— Problem statement —
Read through the listing, and wherever a line holds the word "from", return it.

— Data in this exercise —

══════════════════════════════

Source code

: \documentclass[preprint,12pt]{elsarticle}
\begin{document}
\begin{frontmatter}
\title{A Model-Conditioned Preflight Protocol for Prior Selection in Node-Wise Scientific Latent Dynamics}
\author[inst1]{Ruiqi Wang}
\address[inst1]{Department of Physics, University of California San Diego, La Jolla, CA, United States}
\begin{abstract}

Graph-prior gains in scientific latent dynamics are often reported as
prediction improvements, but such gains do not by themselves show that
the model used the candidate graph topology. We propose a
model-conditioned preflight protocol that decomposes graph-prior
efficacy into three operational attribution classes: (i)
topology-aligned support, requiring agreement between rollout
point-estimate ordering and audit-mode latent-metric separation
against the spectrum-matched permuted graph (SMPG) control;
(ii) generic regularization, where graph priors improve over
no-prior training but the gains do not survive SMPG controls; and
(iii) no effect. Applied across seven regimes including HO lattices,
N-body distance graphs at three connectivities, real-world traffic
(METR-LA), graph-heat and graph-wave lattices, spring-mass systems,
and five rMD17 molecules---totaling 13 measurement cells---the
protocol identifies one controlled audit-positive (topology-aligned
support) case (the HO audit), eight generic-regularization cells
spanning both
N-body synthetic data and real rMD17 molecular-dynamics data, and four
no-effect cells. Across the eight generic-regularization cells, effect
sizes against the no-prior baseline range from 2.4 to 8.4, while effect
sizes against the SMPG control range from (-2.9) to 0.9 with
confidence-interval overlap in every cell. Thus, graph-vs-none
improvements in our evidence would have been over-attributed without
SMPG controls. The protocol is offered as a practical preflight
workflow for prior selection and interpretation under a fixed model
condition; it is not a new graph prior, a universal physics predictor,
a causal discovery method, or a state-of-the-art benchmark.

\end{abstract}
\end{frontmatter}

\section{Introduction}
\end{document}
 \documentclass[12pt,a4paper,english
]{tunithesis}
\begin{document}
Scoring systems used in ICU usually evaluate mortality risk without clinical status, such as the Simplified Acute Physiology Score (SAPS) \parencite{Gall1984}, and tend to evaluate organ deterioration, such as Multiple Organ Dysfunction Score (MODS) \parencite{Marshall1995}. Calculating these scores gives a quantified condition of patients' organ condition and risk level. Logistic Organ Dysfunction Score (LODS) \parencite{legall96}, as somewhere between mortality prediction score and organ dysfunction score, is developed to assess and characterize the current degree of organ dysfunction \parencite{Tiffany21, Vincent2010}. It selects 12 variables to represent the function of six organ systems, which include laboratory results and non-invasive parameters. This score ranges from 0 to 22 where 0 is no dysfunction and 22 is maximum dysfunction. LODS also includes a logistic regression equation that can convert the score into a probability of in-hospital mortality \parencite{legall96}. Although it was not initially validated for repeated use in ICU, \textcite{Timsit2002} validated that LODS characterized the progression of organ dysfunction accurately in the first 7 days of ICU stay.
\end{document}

══════════════════════════════

— Answer box —
sizes against the no-prior baseline range from 2.4 to 8.4, while effect
sizes against the SMPG control range from (-2.9) to 0.9 with
Scoring systems used in ICU usually evaluate mortality risk without clinical status, such as the Simplified Acute Physiology Score (SAPS) \parencite{Gall1984}, and tend to evaluate organ deterioration, such as Multiple Organ Dysfunction Score (MODS) \parencite{Marshall1995}. Calculating these scores gives a quantified condition of patients' organ condition and risk level. Logistic Organ Dysfunction Score (LODS) \parencite{legall96}, as somewhere between mortality prediction score and organ dysfunction score, is developed to assess and characterize the current degree of organ dysfunction \parencite{Tiffany21, Vincent2010}. It selects 12 variables to represent the function of six organ systems, which include laboratory results and non-invasive parameters. This score ranges from 0 to 22 where 0 is no dysfunction and 22 is maximum dysfunction. LODS also includes a logistic regression equation that can convert the score into a probability of in-hospital mortality \parencite{legall96}. Although it was not initially validated for repeated use in ICU, \textcite{Timsit2002} validated that LODS characterized the progression of organ dysfunction accurately in the first 7 days of ICU stay.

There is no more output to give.